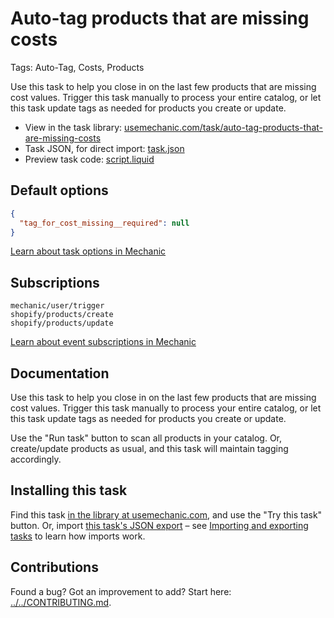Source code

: # Auto-tag products that are missing costs

Tags: Auto-Tag, Costs, Products

Use this task to help you close in on the last few products that are missing cost values. Trigger this task manually to process your entire catalog, or let this task update tags as needed for products you create or update.

* View in the task library: [usemechanic.com/task/auto-tag-products-that-are-missing-costs](https://usemechanic.com/task/auto-tag-products-that-are-missing-costs)
* Task JSON, for direct import: [task.json](../../tasks/auto-tag-products-that-are-missing-costs.json)
* Preview task code: [script.liquid](./script.liquid)

## Default options

```json
{
  "tag_for_cost_missing__required": null
}
```

[Learn about task options in Mechanic](https://docs.usemechanic.com/article/471-task-options)

## Subscriptions

```liquid
mechanic/user/trigger
shopify/products/create
shopify/products/update
```

[Learn about event subscriptions in Mechanic](https://docs.usemechanic.com/article/408-subscriptions)

## Documentation

Use this task to help you close in on the last few products that are missing cost values. Trigger this task manually to process your entire catalog, or let this task update tags as needed for products you create or update.

Use the "Run task" button to scan all products in your catalog. Or, create/update products as usual, and this task will maintain tagging accordingly.

## Installing this task

Find this task [in the library at usemechanic.com](https://usemechanic.com/task/auto-tag-products-that-are-missing-costs), and use the "Try this task" button. Or, import [this task's JSON export](../../tasks/auto-tag-products-that-are-missing-costs.json) – see [Importing and exporting tasks](https://docs.usemechanic.com/article/505-importing-and-exporting-tasks) to learn how imports work.

## Contributions

Found a bug? Got an improvement to add? Start here: [../../CONTRIBUTING.md](../../CONTRIBUTING.md).

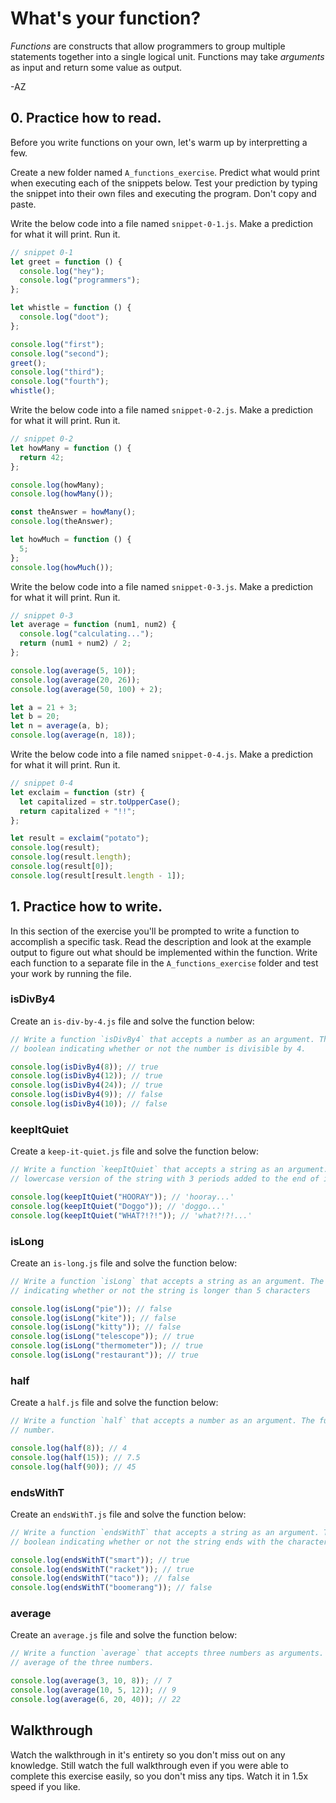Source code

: # What's your function?

_Functions_ are constructs that allow programmers to group multiple statements together into a
single logical unit. Functions may take _arguments_ as input and return some value as output.

-AZ

## 0. Practice how to read.

Before you write functions on your own, let's warm up by interpretting a few.

Create a new folder named `A_functions_exercise`. Predict what would print when executing each of
the snippets below. Test your prediction by typing the snippet into their own files and executing
the program. Don't copy and paste.

Write the below code into a file named `snippet-0-1.js`. Make a prediction for what it will print.
Run it.

```js
// snippet 0-1
let greet = function () {
  console.log("hey");
  console.log("programmers");
};

let whistle = function () {
  console.log("doot");
};

console.log("first");
console.log("second");
greet();
console.log("third");
console.log("fourth");
whistle();
```

Write the below code into a file named `snippet-0-2.js`. Make a prediction for what it will print.
Run it.

```js
// snippet 0-2
let howMany = function () {
  return 42;
};

console.log(howMany);
console.log(howMany());

const theAnswer = howMany();
console.log(theAnswer);

let howMuch = function () {
  5;
};
console.log(howMuch());
```

Write the below code into a file named `snippet-0-3.js`. Make a prediction for what it will print.
Run it.

```js
// snippet 0-3
let average = function (num1, num2) {
  console.log("calculating...");
  return (num1 + num2) / 2;
};

console.log(average(5, 10));
console.log(average(20, 26));
console.log(average(50, 100) + 2);

let a = 21 + 3;
let b = 20;
let n = average(a, b);
console.log(average(n, 18));
```

Write the below code into a file named `snippet-0-4.js`. Make a prediction for what it will print.
Run it.

```js
// snippet 0-4
let exclaim = function (str) {
  let capitalized = str.toUpperCase();
  return capitalized + "!!";
};

let result = exclaim("potato");
console.log(result);
console.log(result.length);
console.log(result[0]);
console.log(result[result.length - 1]);
```

## 1. Practice how to write.

In this section of the exercise you'll be prompted to write a function to accomplish a specific
task. Read the description and look at the example output to figure out what should be implemented
within the function. Write each function to a separate file in the `A_functions_exercise` folder and
test your work by running the file.

### isDivBy4

Create an `is-div-by-4.js` file and solve the function below:

```js
// Write a function `isDivBy4` that accepts a number as an argument. The function should return a
// boolean indicating whether or not the number is divisible by 4.

console.log(isDivBy4(8)); // true
console.log(isDivBy4(12)); // true
console.log(isDivBy4(24)); // true
console.log(isDivBy4(9)); // false
console.log(isDivBy4(10)); // false
```

### keepItQuiet

Create a `keep-it-quiet.js` file and solve the function below:

```js
// Write a function `keepItQuiet` that accepts a string as an argument. The function should return the
// lowercase version of the string with 3 periods added to the end of it.

console.log(keepItQuiet("HOORAY")); // 'hooray...'
console.log(keepItQuiet("Doggo")); // 'doggo...'
console.log(keepItQuiet("WHAT?!?!")); // 'what?!?!...'
```

### isLong

Create an `is-long.js` file and solve the function below:


```js
// Write a function `isLong` that accepts a string as an argument. The function should return a boolean
// indicating whether or not the string is longer than 5 characters

console.log(isLong("pie")); // false
console.log(isLong("kite")); // false
console.log(isLong("kitty")); // false
console.log(isLong("telescope")); // true
console.log(isLong("thermometer")); // true
console.log(isLong("restaurant")); // true
```

### half

Create a `half.js` file and solve the function below:


```js
// Write a function `half` that accepts a number as an argument. The function should return half of the
// number.

console.log(half(8)); // 4
console.log(half(15)); // 7.5
console.log(half(90)); // 45
```

### endsWithT

Create an `endsWithT.js` file and solve the function below:

```js
// Write a function `endsWithT` that accepts a string as an argument. The function should return a
// boolean indicating whether or not the string ends with the character 't'.

console.log(endsWithT("smart")); // true
console.log(endsWithT("racket")); // true
console.log(endsWithT("taco")); // false
console.log(endsWithT("boomerang")); // false
```

### average

Create an `average.js` file and solve the function below:


```js
// Write a function `average` that accepts three numbers as arguments. The function should return the
// average of the three numbers.

console.log(average(3, 10, 8)); // 7
console.log(average(10, 5, 12)); // 9
console.log(average(6, 20, 40)); // 22
```

## Walkthrough

Watch the walkthrough in it's entirety so you don't miss out on any knowledge. Still watch the full
walkthrough even if you were able to complete this exercise easily, so you don't miss any tips. Watch it
in 1.5x speed if you like.
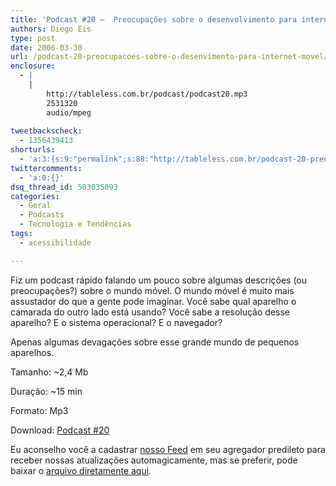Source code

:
 ```yaml
---
title: 'Podcast #20 –  Preocupações sobre o desenvolvimento para internet móvel'
authors: Diego Eis
type: post
date: 2006-03-30
url: /podcast-20-preocupacoes-sobre-o-desenvimento-para-internet-movel/
enclosure:
  - |
    |
        http://tableless.com.br/podcast/podcast20.mp3
        2531320
        audio/mpeg
        
tweetbackscheck:
  - 1356439413
shorturls:
  - 'a:3:{s:9:"permalink";s:88:"http://tableless.com.br/podcast-20-preocupacoes-sobre-o-desenvimento-para-internet-movel";s:7:"tinyurl";s:26:"http://tinyurl.com/3zdj5or";s:4:"isgd";s:19:"http://is.gd/FTgTQm";}'
twittercomments:
  - 'a:0:{}'
dsq_thread_id: 503035093
categories:
  - Geral
  - Podcasts
  - Tecnologia e Tendências
tags:
  - acessibilidade

---
```

Fiz um podcast rápido falando um pouco sobre algumas descrições (ou preocupações?) sobre o mundo móvel. O mundo móvel é muito mais assustador do que a gente pode imaginar. Você sabe qual aparelho o camarada do outro lado está usando? Você sabe a resolução desse aparelho? E o sistema operacional? E o navegador?
  
Apenas algumas devagações sobre esse grande mundo de pequenos aparelhos.

Tamanho: ~2,4 Mb
  
Duração: ~15 min
  
Formato: Mp3
  
Download: [Podcast #20][1]

Eu aconselho você a cadastrar [nosso Feed][2] em seu agregador predileto para receber nossas atualizações automagicamente, mas se preferir, pode baixar o [arquivo diretamente aqui][1].

 [1]: http://tableless.com.br/podcast/podcast20.mp3 "Podcast 20 do Tableless"
 [2]: http://tableless.com.br/feed/ "Notícias e Podcasts sobre Web Standards"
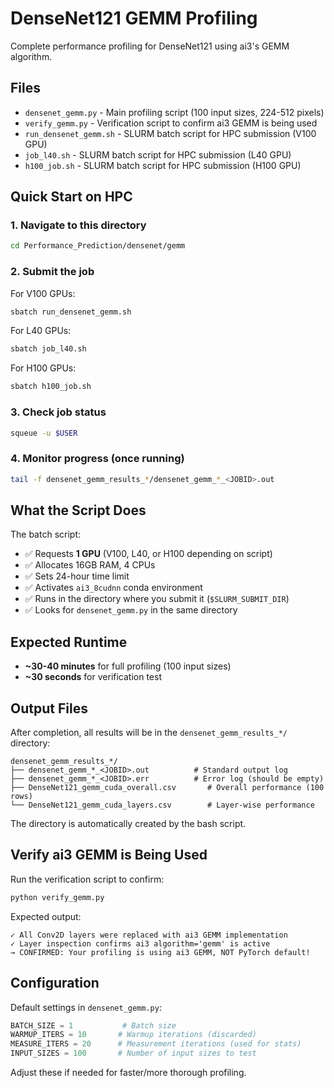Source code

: # DenseNet121 GEMM Profiling

Complete performance profiling for DenseNet121 using ai3's GEMM algorithm.

## Files

- `densenet_gemm.py` - Main profiling script (100 input sizes, 224-512 pixels)
- `verify_gemm.py` - Verification script to confirm ai3 GEMM is being used
- `run_densenet_gemm.sh` - SLURM batch script for HPC submission (V100 GPU)
- `job_l40.sh` - SLURM batch script for HPC submission (L40 GPU)
- `h100_job.sh` - SLURM batch script for HPC submission (H100 GPU)

## Quick Start on HPC

### 1. Navigate to this directory
```bash
cd Performance_Prediction/densenet/gemm
```

### 2. Submit the job
For V100 GPUs:
```bash
sbatch run_densenet_gemm.sh
```

For L40 GPUs:
```bash
sbatch job_l40.sh
```

For H100 GPUs:
```bash
sbatch h100_job.sh
```

### 3. Check job status
```bash
squeue -u $USER
```

### 4. Monitor progress (once running)
```bash
tail -f densenet_gemm_results_*/densenet_gemm_*_<JOBID>.out
```

## What the Script Does

The batch script:
- ✅ Requests **1 GPU** (V100, L40, or H100 depending on script)
- ✅ Allocates 16GB RAM, 4 CPUs
- ✅ Sets 24-hour time limit
- ✅ Activates `ai3_8cudnn` conda environment
- ✅ Runs in the directory where you submit it (`$SLURM_SUBMIT_DIR`)
- ✅ Looks for `densenet_gemm.py` in the same directory

## Expected Runtime

- **~30-40 minutes** for full profiling (100 input sizes)
- **~30 seconds** for verification test

## Output Files

After completion, all results will be in the `densenet_gemm_results_*/` directory:

```
densenet_gemm_results_*/
├── densenet_gemm_*_<JOBID>.out          # Standard output log
├── densenet_gemm_*_<JOBID>.err          # Error log (should be empty)
├── DenseNet121_gemm_cuda_overall.csv       # Overall performance (100 rows)
└── DenseNet121_gemm_cuda_layers.csv        # Layer-wise performance
```

The directory is automatically created by the bash script.

## Verify ai3 GEMM is Being Used

Run the verification script to confirm:

```bash
python verify_gemm.py
```

Expected output:
```
✓ All Conv2D layers were replaced with ai3 GEMM implementation
✓ Layer inspection confirms ai3 algorithm='gemm' is active
→ CONFIRMED: Your profiling is using ai3 GEMM, NOT PyTorch default!
```

## Configuration

Default settings in `densenet_gemm.py`:

```python
BATCH_SIZE = 1           # Batch size
WARMUP_ITERS = 10       # Warmup iterations (discarded)
MEASURE_ITERS = 20      # Measurement iterations (used for stats)
INPUT_SIZES = 100       # Number of input sizes to test
```

Adjust these if needed for faster/more thorough profiling.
################
* **Exercise details**: Search the entries above for "shopify". Show every line that has it.

* **Response box**:
shopify/products/create
shopify/products/update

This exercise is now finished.